What you need to do →
Retype each line below precisely and omit all images.

Plain-text document sources:

▼▼▼

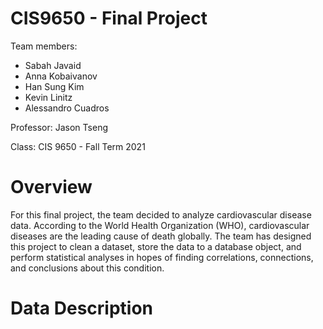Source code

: # CIS9650 - Final Project

Team members:
* Sabah Javaid
* Anna Kobaivanov
* Han Sung Kim
* Kevin Linitz
* Alessandro Cuadros

Professor: Jason Tseng

Class: CIS 9650 - Fall Term 2021

# Overview

For this final project, the team decided to analyze cardiovascular disease data. According to the World Health Organization (WHO), cardiovascular diseases are the leading cause of death globally. The team has designed this project to clean a dataset, store the data to a database object, and perform statistical analyses in hopes of finding correlations, connections, and conclusions about this condition. 

# Data Description

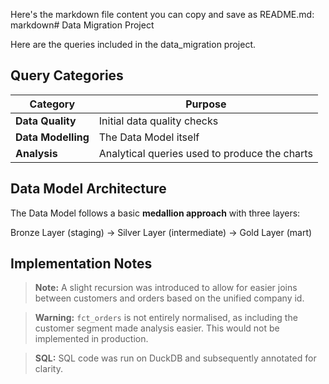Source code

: Here's the markdown file content you can copy and save as README.md:
markdown# Data Migration Project

Here are the queries included in the data_migration project.

## Query Categories

| Category | Purpose |
|----------|---------|
| **Data Quality** | Initial data quality checks |
| **Data Modelling** | The Data Model itself |
| **Analysis** | Analytical queries used to produce the charts |

## Data Model Architecture

The Data Model follows a basic **medallion approach** with three layers:

Bronze Layer (staging) → Silver Layer (intermediate) → Gold Layer (mart)

## Implementation Notes

> **Note:** A slight recursion was introduced to allow for easier joins between customers and orders based on the unified company id.

> **Warning:** `fct_orders` is not entirely normalised, as including the customer segment made analysis easier. This would not be implemented in production.

> **SQL:** SQL code was run on DuckDB and subsequently annotated for clarity.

▲▲▲

Output for this task →
Source code

: # CIS9650 - Final Project

Team members:
* Sabah Javaid
* Anna Kobaivanov
* Han Sung Kim
* Kevin Linitz
* Alessandro Cuadros

Professor: Jason Tseng

Class: CIS 9650 - Fall Term 2021

# Overview

For this final project, the team decided to analyze cardiovascular disease data. According to the World Health Organization (WHO), cardiovascular diseases are the leading cause of death globally. The team has designed this project to clean a dataset, store the data to a database object, and perform statistical analyses in hopes of finding correlations, connections, and conclusions about this condition. 

# Data Description

Source code

: Here's the markdown file content you can copy and save as README.md:
markdown# Data Migration Project

Here are the queries included in the data_migration project.

## Query Categories

| Category | Purpose |
|----------|---------|
| **Data Quality** | Initial data quality checks |
| **Data Modelling** | The Data Model itself |
| **Analysis** | Analytical queries used to produce the charts |

## Data Model Architecture

The Data Model follows a basic **medallion approach** with three layers:

Bronze Layer (staging) → Silver Layer (intermediate) → Gold Layer (mart)

## Implementation Notes

> **Note:** A slight recursion was introduced to allow for easier joins between customers and orders based on the unified company id.

> **Warning:** `fct_orders` is not entirely normalised, as including the customer segment made analysis easier. This would not be implemented in production.

> **SQL:** SQL code was run on DuckDB and subsequently annotated for clarity.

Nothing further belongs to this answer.